Simone Biles' Tokyo Olympics future was in doubt after she dropped out of the women's team final after one vault as the United States lost out on the gold medal to Russia.
After a disappointing performance that saw her exit the evening's competition, Biles said she was unsure whether she would compete on Thursday in the women's all-around event.
"After the performance I did I just didn't want to go on," said Biles, fighting back tears as she met with the media. "We are going to see about Thursday.
"I'm just trying to gear up for the next test."
The 24-year-old later confirmed she was not suffering a physical injury, and had decided to take a step back because she feared she would not be able to contribute to her team’s pursuit of a third consecutive team gold medal.

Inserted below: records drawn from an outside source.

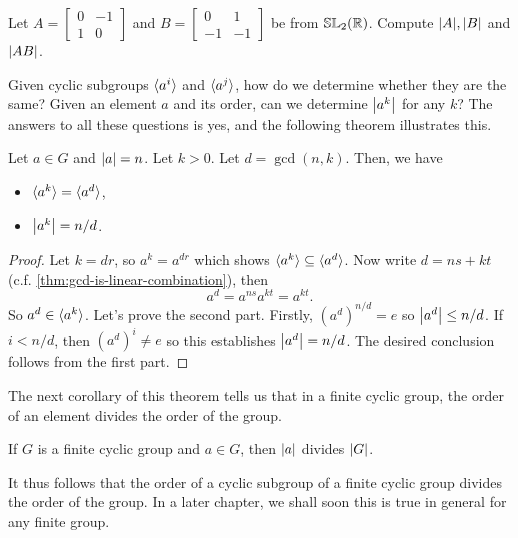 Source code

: \documentclass[./main.tex]{subfiles}
\begin{document}
\begin{exercise}
    Let $A = \begin{bmatrix} 0 & -1\\ 1 & 0 \end{bmatrix}$ and $B =
    \begin{bmatrix} 0 & 1 \\ -1 & -1 \end{bmatrix}$ be from
    $\mathbb{SL}_2(\mathbb{R})$. Compute $\abs A, \abs B$ and $\abs{AB}$.
\end{exercise}

Given cyclic subgroups ${ \langle a^i \rangle }$ and ${ \langle a^j \rangle }$, how do we determine whether
they are the same? Given an element $a$ and its order, can we determine
$\abs{a^k}$ for any $k$? The answers to all these questions is yes, and the
following theorem illustrates this.
\begin{theorem}
\label{thm:criterion-for-cyclic-subgrou-equivalence}
    Let $a \in G$ and $\abs a = n$. Let $k > 0$. Let $d = \gcd(n, k)$. Then, we
    have
    \begin{itemize}
        \item ${ \langle a^k \rangle } = { \langle a^d \rangle }$,
        \item $\abs{a^k} = n/d$.
    \end{itemize}
\end{theorem}
\begin{proof}
    Let $k = dr$, so $a^k = a^{dr}$ which shows ${ \langle a^k \rangle } \subseteq { \langle a^d \rangle }$.
    Now write $d = ns + kt$ (c.f. \cref{thm:gcd-is-linear-combination}), then
    \[
        a^d = a^{ns} a^{kt} = a^{kt}. 
    \]
    So $a^d \in { \langle a^k \rangle }$. Let's prove the second part. Firstly, $(a^d)^{n/d} =
    e$ so $\abs{a^d} \leq n/d$. If $i < n/d$, then $(a^d)^i \neq e$ so this
    establishes $\abs{a^d} = n/d$. The desired conclusion follows from the first
    part.
\end{proof}

The next corollary of this theorem tells us that in a finite cyclic group, the
order of an element divides the order of the group.
\begin{corollary}
\label{cor:order-element-divides-order-group-fin-cyclic-group}
    If $G$ is a finite cyclic group and $a \in G$, then $\abs a$ divides $\abs
    G$.
\end{corollary}
It thus follows that the order of a cyclic subgroup of a finite cyclic group divides
the order of the group. In a later chapter, we shall soon this is true in
general for any finite group.
\end{document}
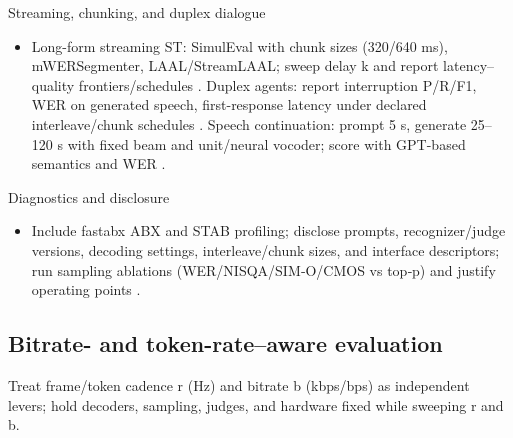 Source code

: Streaming, chunking, and duplex dialogue
\begin{itemize}
  \item Long-form streaming ST: SimulEval with chunk sizes (320/640 ms), mWERSegmenter, LAAL/StreamLAAL; sweep delay k and report latency–quality frontiers/schedules \cite{guo2025streamuniachievingstreamingspeechtransla,zhao2024textlessstreamingspeechtranslationsemant}. Duplex agents: report interruption P/R/F1, WER on generated speech, first-response latency under declared interleave/chunk schedules \cite{ma2024languagemodelcanlistenwhilespeaking,cui2025thinkbeforeyoutalkenhancingmeaningfuldia,hu2025salmduplexefficientdirectmodelingspeechl}. Speech continuation: prompt 5 s, generate 25–120 s with fixed beam and unit/neural vocoder; score with GPT-based semantics and WER \cite{nakata2024jchatjapaneselargescalespokendialoguecor,cui2025thinkbeforeyoutalkenhancingmeaningfuldia}.
\end{itemize}

Diagnostics and disclosure
\begin{itemize}
  \item Include fastabx ABX and STAB profiling; disclose prompts, recognizer/judge versions, decoding settings, interleave/chunk sizes, and interface descriptors; run sampling ablations (WER/NISQA/SIM‑O/CMOS vs top‑p) and justify operating points \cite{poli2025fastabxlibraryefficientcomputationabxdis,vashishth2024stabspeechtokenizerassessmentbenchmark,nguyen2025qwenvsgemmaintegrationwhispercomparative,li2024investigatingneuralaudiocodecsspeechlang}.
\end{itemize}

\subsection{Bitrate- and token-rate–aware evaluation} \label{subsec:Bitrate- and token-rate–aware evaluation}
Treat frame/token cadence r (Hz) and bitrate b (kbps/bps) as independent levers; hold decoders, sampling, judges, and hardware fixed while sweeping r and b.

"I just felt it would be a little bit better to take a back seat and work on my mindfulness," said Biles in a remarkably honest interview following the competition, in which the US were pipped to gold.
"No injury, thankfully. That’s why I took a step back because I didn’t want to do something silly out there. I thought it was best if these girls took over. I knew they would be okay."
It was a stunning and disappointing start to the Olympics for the US women, who had expected to dominate the final as they had not been beaten in a major team competition since 2011.
But the entire event was turned on its head in an instant when Biles, the world and Olympic all-around champion, completely mistimed her opening vault to earn a low score of 13.766.
It was a setback the US never recovered from as Russia, competing as representatives of the Russian Olympic Committee (ROC) because the country was stripped of its flag and anthem for doping offences, claimed the team title for the first time since the Unified Team at the 1992 Barcelona Games.
The US, winners in 2012 and 2016, settled for silver and Britain claimed the bronze.
There were signs Biles had been struggling to deal with the high level of pressure.
At the US Olympic Trials in June she was left in tears when she was unable to come to grips with the disappointment of her performance.
The pressure of chasing medals continued to build in Tokyo, Biles posting on social media after Sunday's uninspired qualification effort that she felt she was carrying the weight of the world.
"It wasn't an easy day or my best but I got through it," Biles wrote on Instagram. "I truly do feel like I have the weight of the world on my shoulders at times.
"I know I brush it off and make it seem like pressure doesn’t affect me but damn sometimes it’s hard hahaha!
"The Olympics is no joke!"
Biles has qualified for every event in Tokyo and along with the all-around is scheduled to contest four apparatus finals during the second week.
Six golds are now out of reach but Biles could still equal the record of nine held by Russian gymnast Larisa Latynina over three Olympic Games - Melbourne 1956, Rome 1960 and Tokyo 1964.
But she hinted some things are more important than medals.
"I do not trust myself anymore," said Biles. "I tried to go out there for the team and they stepped up to the plate
"I have to focus on my mental health."
Despite taking a single vault, Biles will add a silver medal to the five she won at the Rio 2016 Games, including four golds.
But her bid to become the greatest female Olympian of all-time with 10 golds is over.
Biles's competition got off to a poor start on the vault in the first rotation. All three Russians scored higher, as did her US team-mates.
Stunned and close to tears, Biles, gold medal winner on the vault at the Rio Olympics, sat dejected in a chair as coaches and team mates surrounded her before moving onto the uneven bars, the US sitting second, 1.067 behind their Russian rivals.
Biles, however, appeared to be more than simply disappointed, leaving the arena with the trainer as her team mates warmed up.
By now coaches and officials sprinkled throughout the Ariake Gymnastics Centre had begun to chatter as Biles reappeared minutes later slipping into her warm-up gear.
While Biles left the arena uncertain if she would be back some of here fellow gymnasts said they fully expect to see her on Thursday.
"This is very unusual for her, but if you’re under a lot of pressure it can affect your body," said Japan's Mai Murakami. "I think she decided to save her body for later this week, for the all-around and apparatus."